ASSIGNMENT » All lines from the one with "1. 进入aws IAM" through the last are to be given again exactly as they stand in the data below, and only those.

── DATA FOR THIS TASK ──

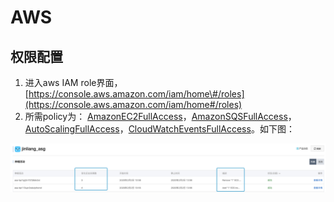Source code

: # AWS

## 权限配置

1. 进入aws IAM role界面， [https://console.aws.amazon.com/iam/home\#/roles](https://console.aws.amazon.com/iam/home#/roles) 
2. 所需policy为： [AmazonEC2FullAccess](https://console.aws.amazon.com/iam/home?region=us-west-1#/policies/arn%3Aaws%3Aiam%3A%3Aaws%3Apolicy%2FAmazonEC2FullAccess)，[AmazonSQSFullAccess](https://console.aws.amazon.com/iam/home?region=us-west-1#/policies/arn%3Aaws%3Aiam%3A%3Aaws%3Apolicy%2FAmazonSQSFullAccess)，[AutoScalingFullAccess](https://console.aws.amazon.com/iam/home?region=us-west-1#/policies/arn%3Aaws%3Aiam%3A%3Aaws%3Apolicy%2FAutoScalingFullAccess)，[CloudWatchEventsFullAccess](https://console.aws.amazon.com/iam/home?region=us-west-1#/policies/arn%3Aaws%3Aiam%3A%3Aaws%3Apolicy%2FCloudWatchEventsFullAccess)。如下图：



![](../../../.gitbook/assets/image%20%2845%29.png)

───

COMPLETED TASK »
1. 进入aws IAM role界面， [https://console.aws.amazon.com/iam/home\#/roles](https://console.aws.amazon.com/iam/home#/roles) 
2. 所需policy为： [AmazonEC2FullAccess](https://console.aws.amazon.com/iam/home?region=us-west-1#/policies/arn%3Aaws%3Aiam%3A%3Aaws%3Apolicy%2FAmazonEC2FullAccess)，[AmazonSQSFullAccess](https://console.aws.amazon.com/iam/home?region=us-west-1#/policies/arn%3Aaws%3Aiam%3A%3Aaws%3Apolicy%2FAmazonSQSFullAccess)，[AutoScalingFullAccess](https://console.aws.amazon.com/iam/home?region=us-west-1#/policies/arn%3Aaws%3Aiam%3A%3Aaws%3Apolicy%2FAutoScalingFullAccess)，[CloudWatchEventsFullAccess](https://console.aws.amazon.com/iam/home?region=us-west-1#/policies/arn%3Aaws%3Aiam%3A%3Aaws%3Apolicy%2FCloudWatchEventsFullAccess)。如下图：



![](../../../.gitbook/assets/image%20%2845%29.png)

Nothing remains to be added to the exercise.